> [TASK TO COMPLETE]: Return the number of lines below that contain "interact"; nothing else belongs in the reply.

> [DATA EXCERPTS]:

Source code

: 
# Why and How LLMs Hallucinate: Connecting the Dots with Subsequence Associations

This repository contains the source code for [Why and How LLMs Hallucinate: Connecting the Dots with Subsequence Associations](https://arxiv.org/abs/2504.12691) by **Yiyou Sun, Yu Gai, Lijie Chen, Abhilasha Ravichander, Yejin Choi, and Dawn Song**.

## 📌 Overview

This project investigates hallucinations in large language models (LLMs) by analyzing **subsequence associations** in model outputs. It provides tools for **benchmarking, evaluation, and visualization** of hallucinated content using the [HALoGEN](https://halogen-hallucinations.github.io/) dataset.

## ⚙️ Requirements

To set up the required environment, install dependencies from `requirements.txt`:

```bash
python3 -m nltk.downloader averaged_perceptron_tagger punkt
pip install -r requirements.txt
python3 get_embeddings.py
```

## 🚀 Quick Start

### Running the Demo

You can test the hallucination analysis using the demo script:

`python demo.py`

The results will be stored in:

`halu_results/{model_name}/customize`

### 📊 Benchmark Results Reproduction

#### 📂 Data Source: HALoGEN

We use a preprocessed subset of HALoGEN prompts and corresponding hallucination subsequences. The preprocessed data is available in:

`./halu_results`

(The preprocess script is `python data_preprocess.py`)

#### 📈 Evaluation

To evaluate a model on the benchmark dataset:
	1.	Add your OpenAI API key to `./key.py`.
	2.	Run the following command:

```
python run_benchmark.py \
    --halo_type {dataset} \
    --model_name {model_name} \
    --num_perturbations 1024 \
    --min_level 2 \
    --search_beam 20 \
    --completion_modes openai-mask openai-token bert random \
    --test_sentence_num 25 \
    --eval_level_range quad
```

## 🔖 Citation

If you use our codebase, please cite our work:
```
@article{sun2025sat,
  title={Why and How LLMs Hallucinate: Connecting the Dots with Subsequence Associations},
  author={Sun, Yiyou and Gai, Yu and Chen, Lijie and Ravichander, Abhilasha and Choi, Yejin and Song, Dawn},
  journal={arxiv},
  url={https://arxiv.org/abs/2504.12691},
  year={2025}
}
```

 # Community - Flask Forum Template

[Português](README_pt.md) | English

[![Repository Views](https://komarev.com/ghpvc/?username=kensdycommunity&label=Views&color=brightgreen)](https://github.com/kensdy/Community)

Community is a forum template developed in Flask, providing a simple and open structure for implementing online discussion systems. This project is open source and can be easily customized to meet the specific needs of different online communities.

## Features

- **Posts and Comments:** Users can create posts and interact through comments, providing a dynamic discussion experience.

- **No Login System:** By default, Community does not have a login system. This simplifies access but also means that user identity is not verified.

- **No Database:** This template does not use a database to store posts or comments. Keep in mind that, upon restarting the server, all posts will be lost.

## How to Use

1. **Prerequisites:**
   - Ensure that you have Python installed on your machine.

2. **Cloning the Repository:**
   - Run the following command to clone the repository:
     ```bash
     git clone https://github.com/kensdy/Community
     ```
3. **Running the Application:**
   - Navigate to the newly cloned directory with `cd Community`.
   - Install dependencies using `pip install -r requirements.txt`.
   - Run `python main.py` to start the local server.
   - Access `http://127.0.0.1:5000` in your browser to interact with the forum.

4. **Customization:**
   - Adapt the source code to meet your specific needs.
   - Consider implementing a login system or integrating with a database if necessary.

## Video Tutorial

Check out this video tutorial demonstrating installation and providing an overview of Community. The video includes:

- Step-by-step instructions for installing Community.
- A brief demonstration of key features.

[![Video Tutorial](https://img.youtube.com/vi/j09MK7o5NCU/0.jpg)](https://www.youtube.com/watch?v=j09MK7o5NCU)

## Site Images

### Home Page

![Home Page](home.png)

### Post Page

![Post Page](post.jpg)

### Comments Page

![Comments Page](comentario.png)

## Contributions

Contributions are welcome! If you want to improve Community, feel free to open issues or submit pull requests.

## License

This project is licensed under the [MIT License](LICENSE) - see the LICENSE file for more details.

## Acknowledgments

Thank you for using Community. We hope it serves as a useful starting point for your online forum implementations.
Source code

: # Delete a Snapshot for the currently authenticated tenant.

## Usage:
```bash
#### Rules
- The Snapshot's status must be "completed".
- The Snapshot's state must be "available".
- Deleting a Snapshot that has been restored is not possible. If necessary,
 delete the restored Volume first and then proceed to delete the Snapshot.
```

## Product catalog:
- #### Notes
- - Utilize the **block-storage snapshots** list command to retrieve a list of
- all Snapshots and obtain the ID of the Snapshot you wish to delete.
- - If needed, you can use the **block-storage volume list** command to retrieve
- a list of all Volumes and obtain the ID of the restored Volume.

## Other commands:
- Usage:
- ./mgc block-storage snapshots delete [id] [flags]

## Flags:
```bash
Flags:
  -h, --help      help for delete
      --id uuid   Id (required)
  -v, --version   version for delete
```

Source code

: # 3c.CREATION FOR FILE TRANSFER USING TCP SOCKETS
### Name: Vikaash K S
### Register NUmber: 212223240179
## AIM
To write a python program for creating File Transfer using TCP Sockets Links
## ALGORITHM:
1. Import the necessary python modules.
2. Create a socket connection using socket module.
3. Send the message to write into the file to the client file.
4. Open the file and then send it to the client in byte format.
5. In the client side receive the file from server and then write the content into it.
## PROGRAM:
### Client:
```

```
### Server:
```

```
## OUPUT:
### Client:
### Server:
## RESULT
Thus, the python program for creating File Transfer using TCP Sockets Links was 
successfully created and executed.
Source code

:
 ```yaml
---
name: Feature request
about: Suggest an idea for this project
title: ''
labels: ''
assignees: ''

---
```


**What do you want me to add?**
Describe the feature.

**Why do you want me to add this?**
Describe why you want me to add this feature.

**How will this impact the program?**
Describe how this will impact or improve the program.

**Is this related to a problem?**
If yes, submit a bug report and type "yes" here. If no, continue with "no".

> [REPLY]: 2